[Date Prev][Date Next][Thread Prev][Thread Next][Date Index][Thread Index]
Re: [SAGE] zenoss versus nagios
We use Nagios, but for different reasons... well, really for what Nagios
is. Nagios isn't a monitoring system as much as it is an event reporting
system. Nagios is our central notification platform used for both
sending out alerts as well as graphically on flat panels around the
office.
Now, saying that Nagios is an event reporting system, you have to create
events. We use very few canned Nagios pluggins, instead, we have written
our own that are much more scalable. We also rely heavily on vendor
supplied "free" monitoring software packages as in many cases, no one is
better suited to report on their hardware/software then the people who
wrote it. So, a brief description of what we have is as follows:
Nagios server receives alerts from:
* Sun Management Center
* Sun StorADE
* HP Insight Manager
* Netapp Operations Manager (formally DFM)
* Vertias Storage Foundation Management Server
* Solar Winds Orion
* Oracle OEM (in progress)
* EMC Networker (in progress)
For performance monitoring/trending/etc we use RTG to collect our data
with the targetmaker package (shameless plug) to automatically discover
all SNMP nodes on our network and add the proper monitoring for each
device based on features supported by the devices MIBs. For instance it
will poll a device, determine what version of SNMP to use (1 or 2) and
then check a number of "modules" to see what it supports. For our HP
boxes (both linux and NT) it will find all CPU's in the system, all
disks, memory, processes, users, network interfaces, threads,
temperature sensors, and a few other items. RTG then sticks all that
data into a SQL (MySQL in our case) database. We then have several
daemons that run and continually query the SQL database and report to
Nagios on the status of things like CPU usage, disk usage, network
bandwidth, network errors, temperature, just about anything that is in
the database we alert on. With RTG we're able to collect at 60 second
intervals. In our environment currently we're collecting and storing
around 60,000 OID's (takes about 33 seconds). We're about about 2TB of
data in the MySQL database...
Now, for the really fun part... As we have all this data on performance
of servers, what do you do with it? Well, the answer is easy, dynamic
thresholds for monitoring based on historical data. We're about 50% of
the way thru implementing the first stage of this. Basically, as we're a
trading firm, we have two parts of teh day we care about, trading hours,
and non-trading hours. We have calculated "peaks" and "averages" based
on our RTG data for the different periods of the and days of the week.

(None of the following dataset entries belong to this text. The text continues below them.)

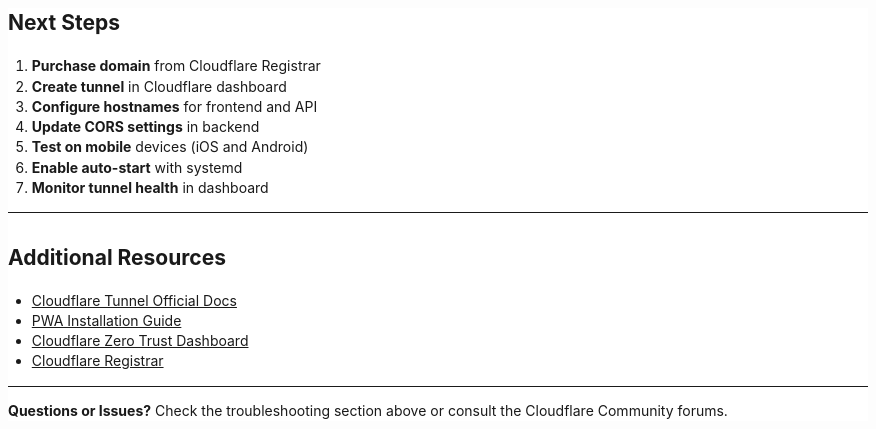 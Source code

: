 
## Next Steps

1. **Purchase domain** from Cloudflare Registrar
2. **Create tunnel** in Cloudflare dashboard
3. **Configure hostnames** for frontend and API
4. **Update CORS settings** in backend
5. **Test on mobile** devices (iOS and Android)
6. **Enable auto-start** with systemd
7. **Monitor tunnel health** in dashboard

---

## Additional Resources

- [Cloudflare Tunnel Official Docs](https://developers.cloudflare.com/cloudflare-one/connections/connect-networks/)
- [PWA Installation Guide](https://web.dev/customize-install/)
- [Cloudflare Zero Trust Dashboard](https://one.dash.cloudflare.com/)
- [Cloudflare Registrar](https://domains.cloudflare.com/)

---

**Questions or Issues?** Check the troubleshooting section above or consult the Cloudflare Community forums.
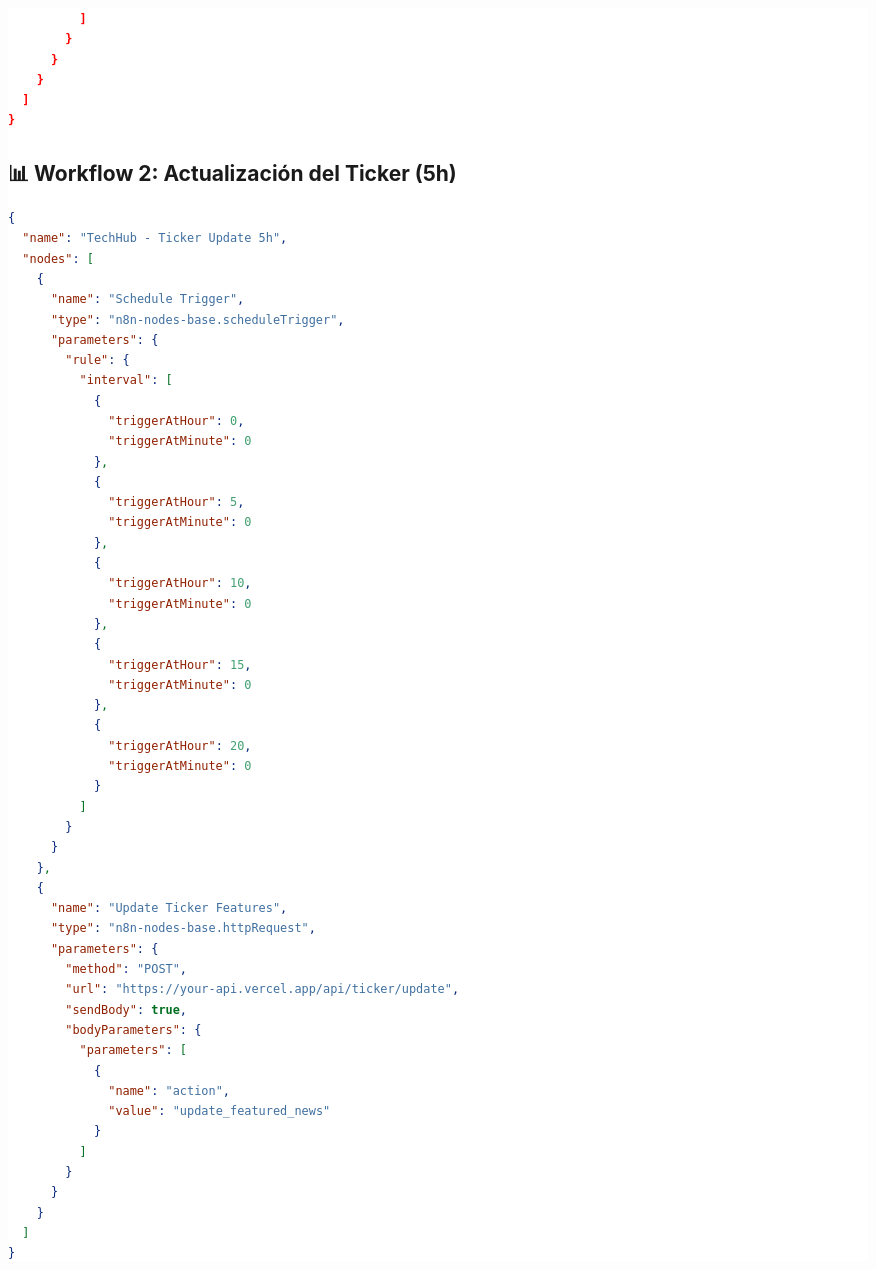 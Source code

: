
 ```json
          ]
        }
      }
    }
  ]
}
```

## 📊 Workflow 2: Actualización del Ticker (5h)

```json
{
  "name": "TechHub - Ticker Update 5h",
  "nodes": [
    {
      "name": "Schedule Trigger",
      "type": "n8n-nodes-base.scheduleTrigger",
      "parameters": {
        "rule": {
          "interval": [
            {
              "triggerAtHour": 0,
              "triggerAtMinute": 0
            },
            {
              "triggerAtHour": 5,
              "triggerAtMinute": 0
            },
            {
              "triggerAtHour": 10,
              "triggerAtMinute": 0
            },
            {
              "triggerAtHour": 15,
              "triggerAtMinute": 0
            },
            {
              "triggerAtHour": 20,
              "triggerAtMinute": 0
            }
          ]
        }
      }
    },
    {
      "name": "Update Ticker Features",
      "type": "n8n-nodes-base.httpRequest",
      "parameters": {
        "method": "POST",
        "url": "https://your-api.vercel.app/api/ticker/update",
        "sendBody": true,
        "bodyParameters": {
          "parameters": [
            {
              "name": "action",
              "value": "update_featured_news"
            }
          ]
        }
      }
    }
  ]
}
```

We now have the ability to say "oh, this server is at 94% cpu usage, is
this bad? nope, it has hit 95% CPU every da for the last 2 months, so,
this is normal, don't alert anyone". But, on the other hand, another
server hitting 94% CPU we may say "ut oh, this box has only been hitting
70% max over the last 2 months, 94% is BAD, alert someone!". We
currently have the "peaks" database working and are about to start
implementing the thresholds from it.
And, well, what else can you do with 2TB of performance data? Well, if
you have metrics on each CPU individually (which HP Insight gives us,
yay HP!) you can do fun things like create a vector for each server
based on how evenly it uses all 8 cores in your server. The steeper the
vector, the less evenly your app can use the 8 cores, and time to maybe
consolidate. The list goes on and on :)
As for management of this all, we have an in house GUI to do all the
configuring of Nagios. Basically it's a SQL database that generates
Nagios configs with a web frontent. We have a number of scripts that
automatically populate this SQL database from other applications. So,
for instance, if we add a new server, group X updates their list of
servers they support, that is automatically pulled into our Nagios
config appliction, which then is automatically pulled in my RTG, HP IM,
Sun Management Center, or whatever other app we want to create its
configs. Basically, we put a host in one place once, and all the
monitoring apps pick it up from the single location.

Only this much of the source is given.